A Creel Boat on Loch Ewe at dawn
|Location||Northwest Highlands, Scotland|
|Primary inflows||River Ewe|
|Primary outflows||The Minch|
|Basin countries||United Kingdom|
|Average depth||15 m (49 ft)|
|Max. depth||40 m (130 ft)|
|Islands||Isle of Ewe|
Loch Ewe (Scottish Gaelic: Loch Iùbh) is a sea loch in the region of Wester Ross in the Northwest Highlands of Scotland. The shores are inhabited by a traditionally Gàidhlig-speaking people living in or sustained by crofting villages, the most notable of which, situated on the north-eastern shore, is the Aultbea settlement.
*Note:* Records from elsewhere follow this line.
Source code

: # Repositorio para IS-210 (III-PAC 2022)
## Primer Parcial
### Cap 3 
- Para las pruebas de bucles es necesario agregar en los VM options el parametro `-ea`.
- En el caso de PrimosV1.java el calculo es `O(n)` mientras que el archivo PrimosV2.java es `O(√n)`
The four-mile long River Ewe enters Loch Ewe from the following thirteen lochs of the surrounding basins (Ardlair, Slattadale and Ghruididh):
- Loch Maree
- Loch Fada
- Loch Garbhaig
- Loch Coulin
- Loch Clair
- Loch Tollaidh
- Loch Kernsary
- Loch Ghiuragarstidh
- Loch Mhic' Ille Rhiabhaich
- Loch a' Bhaid-Luachraich
- Loch Sguod
- Loch an t-Slagain
- Loch Drainc
Due to the rugged and inaccessible terrain in which it is located, Loch Ewe has always been an assembly point for maritime trade. Around 1610 the area at the head of Loch Ewe, today known as Poolewe, was urbanised around an iron furnace using charcoal produced in the surrounding woodlands for fuel. English ironmasters found it more economic to ship the ore to Poolewe for smelting than to ship the processed charcoal to England to run furnaces there.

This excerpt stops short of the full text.